On 21.5.2013, at 21.24, Michael M Slusarz <slusarz@curecanti.org> wrote:
Or are you saying that the error is fine if the text contains NULs, but simply should be allowed as long as it doesn't?
This. As mentioned before, it seems the code is simply assuming that the text part contains NULs without ever checking it. My reading of the literal8 is that there is no requirement that NULs MUST exist in the string.
In our code, the append data is often from code that the IMAP library doesn't have access to. So at APPEND time, it is unaware whether the data contains NUL or not - it just has a blob of data and a length. If BINARY exists, it is much easier for us to simply send as literal8 and stream the data - no extra overhead is needed on our side. Since each individual byte need to be handled by the server as it comes in, it seems much more efficient to do NUL checking there.
It's not just about NUL. It's also about if plain LFs can be converted to CRLFs.
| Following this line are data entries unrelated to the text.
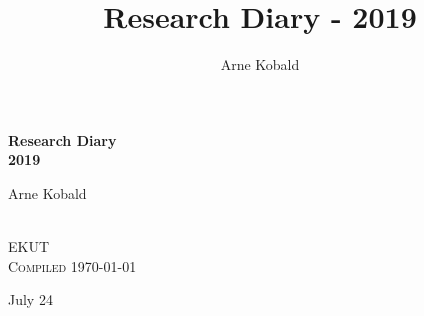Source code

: \documentclass[letterpaper,11pt]{article}
\title{Research Diary - 2019}
\author{Arne Kobald}
\begin{document}
\begin{center} \begin{LARGE}
\textbf{Research Diary} \\[3mm]
\textbf{2019} \\[2cm]
\end{LARGE} \begin{large}
Arne Kobald \end{large} \\
EKUT \\[7in]
\textsc{Compiled \today}
\end{center}
\thispagestyle{empty}
\newpage



\logoPNG

{\Huge July 24}
\end{document}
Anyway .. the BINARY APPEND converts only the MIME parts that you send with "Content-Transfer-Encoding: binary". Are you sending such header to Dovecot? If not, there's actually no difference to a regular APPEND from Dovecot's point of view (I think). If a non-binary MIME part contains NUL, what is Dovecot supposed to do? Change it to some other character? Fail the APPEND? Should there be a difference between how literal vs literal8 is handled in such case?